Examination of Witnesses (Questions 180 - 199)



  180. You obviously consider the present law is unnecessary?
  (Mr Johnson) In relation to handguns, it does not serve the purpose which the government thought it would do when it introduced it.

Mrs Dean

  181. Just going back briefly to the fitness of the individual, if you are suggesting there is no fixed period for a review, how would you stop individuals getting through the system and slipping through the net? There must be some individuals who would not be in contact with people and would not have their records available for scrutiny, if you like?
  (Lt Col Hoare) I do not think we suggested there should be no fixed period. What we are saying is, in addition to that there should be a constant review. One of the plus points of the 1997 legislation has been the setting up of a requirement for approved clubs to have a police liaison officer—and that, anecdotally, seems to be working quite well. It is welcomed by the police and, now it has settled down, also by the clubs. We are not talking about having no fixed review—keep it at five years, if that is what is suggested, but have a constant review during the period.
  (Mr Oliver-Bellasis) On the subject of fittedness of individuals, I think we have to look at the way in which people are assessed at the moment. You heard evidence from the police in your last session where they said they had a limited number of skilled individuals to do this job. The fact is, unfortunately, that different forces perform in this area in different ways. If you get individuals who are expert in this field, it is actually relatively simple for them through their experience to be able to assess both the reason that the individual wishes a particular weapon, and also whether they are fit to use it and whether, in fact, it is the right weapon for the job and so on. I actually believe that in terms of the length of the licence there is no reason to suggest, with checks in between (say every three to five years), why the licence should not be extended to the same as the driving of a motor car. Because you could have exactly the same data bases, and you could also have the same input from those experts and from the police. As has been mentioned earlier, if an individual commits a crime it would be cross-checked.

Mr Linton

  182. I have some questions to ask specifically about air weapons. I understand the National Small-bore Rifle Association is concerned mainly with air rifles?
  (Lt Col Hoare) Largely with .22s, but also with air guns.

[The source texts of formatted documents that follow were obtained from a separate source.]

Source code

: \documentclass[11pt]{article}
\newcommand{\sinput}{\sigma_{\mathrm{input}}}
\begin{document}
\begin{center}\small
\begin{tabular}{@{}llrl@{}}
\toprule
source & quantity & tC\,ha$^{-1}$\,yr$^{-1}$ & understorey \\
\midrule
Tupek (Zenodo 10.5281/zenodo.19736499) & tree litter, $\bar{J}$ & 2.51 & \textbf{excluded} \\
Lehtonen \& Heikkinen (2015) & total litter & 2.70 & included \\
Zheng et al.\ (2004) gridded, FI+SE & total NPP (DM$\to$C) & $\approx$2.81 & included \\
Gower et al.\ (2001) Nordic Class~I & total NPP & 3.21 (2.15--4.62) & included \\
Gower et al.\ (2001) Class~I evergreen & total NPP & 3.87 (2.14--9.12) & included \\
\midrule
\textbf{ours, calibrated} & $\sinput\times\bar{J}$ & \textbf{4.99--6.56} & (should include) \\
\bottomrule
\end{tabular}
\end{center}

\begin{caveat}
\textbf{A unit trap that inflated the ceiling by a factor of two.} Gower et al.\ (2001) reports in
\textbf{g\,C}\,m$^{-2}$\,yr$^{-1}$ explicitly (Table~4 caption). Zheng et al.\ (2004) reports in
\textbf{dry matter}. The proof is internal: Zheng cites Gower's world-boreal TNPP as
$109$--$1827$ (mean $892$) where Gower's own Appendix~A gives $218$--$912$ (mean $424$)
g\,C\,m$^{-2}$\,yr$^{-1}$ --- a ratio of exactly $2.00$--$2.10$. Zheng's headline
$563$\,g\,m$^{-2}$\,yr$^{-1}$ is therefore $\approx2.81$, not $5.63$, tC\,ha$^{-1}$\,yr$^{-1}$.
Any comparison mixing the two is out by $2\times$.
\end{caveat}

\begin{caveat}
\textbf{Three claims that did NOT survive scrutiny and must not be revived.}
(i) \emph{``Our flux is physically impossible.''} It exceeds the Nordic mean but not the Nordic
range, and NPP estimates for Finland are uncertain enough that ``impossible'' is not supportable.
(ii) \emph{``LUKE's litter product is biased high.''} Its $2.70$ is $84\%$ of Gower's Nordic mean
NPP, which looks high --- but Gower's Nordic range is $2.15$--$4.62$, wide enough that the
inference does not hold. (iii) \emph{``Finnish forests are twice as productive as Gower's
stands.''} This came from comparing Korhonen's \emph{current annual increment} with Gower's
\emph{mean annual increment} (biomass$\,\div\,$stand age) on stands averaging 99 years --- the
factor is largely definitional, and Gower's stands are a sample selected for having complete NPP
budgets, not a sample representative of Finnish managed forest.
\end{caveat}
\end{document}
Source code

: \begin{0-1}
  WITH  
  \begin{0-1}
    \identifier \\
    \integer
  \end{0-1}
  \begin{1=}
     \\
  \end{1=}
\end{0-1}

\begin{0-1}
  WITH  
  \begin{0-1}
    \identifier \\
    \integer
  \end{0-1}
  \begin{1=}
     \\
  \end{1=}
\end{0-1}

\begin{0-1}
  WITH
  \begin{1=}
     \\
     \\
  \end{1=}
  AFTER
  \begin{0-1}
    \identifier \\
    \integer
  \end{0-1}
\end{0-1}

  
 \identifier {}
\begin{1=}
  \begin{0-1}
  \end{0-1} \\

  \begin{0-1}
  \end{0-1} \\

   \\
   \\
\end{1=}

  183. My question is not addressed solely to you but mainly to you. First, I am sure you would agree if everyone who used an air gun was as law abiding and as responsible as you and your members there would be no problem, but there is a problem of hooligans using air guns often to terrorise people. Sadly, it is very easy as the law stands at the moment for them to get hold of air weapons. We have had circulated to us an advert which says, "... leave your name and address, state you are aged over 18 and we'll send a pistol to you straight away". Clearly, although that would be illegal if they are under 18, it does not seem to be very difficult for young people to get hold of them, and certainly it is illegal for them to use them. I come to my first question as somebody who has little technical knowledge of weapons: if a gun is lethal, if it can inflict death, why should you have different licensing arrangements for different kinds of guns? Why should you not have the same licensing arrangements related to the power of the gun, rather than the actual mechanism?
  (Lt Col Hoare) I think you would have a very complex situation in trying to decide what exactly you mean. You hear all sorts of emotional words such as "firepower", the "range of lethality", and so on. There are air guns which are going to be especially dangerous and those are covered within the Act and require Section 1 Firearms status.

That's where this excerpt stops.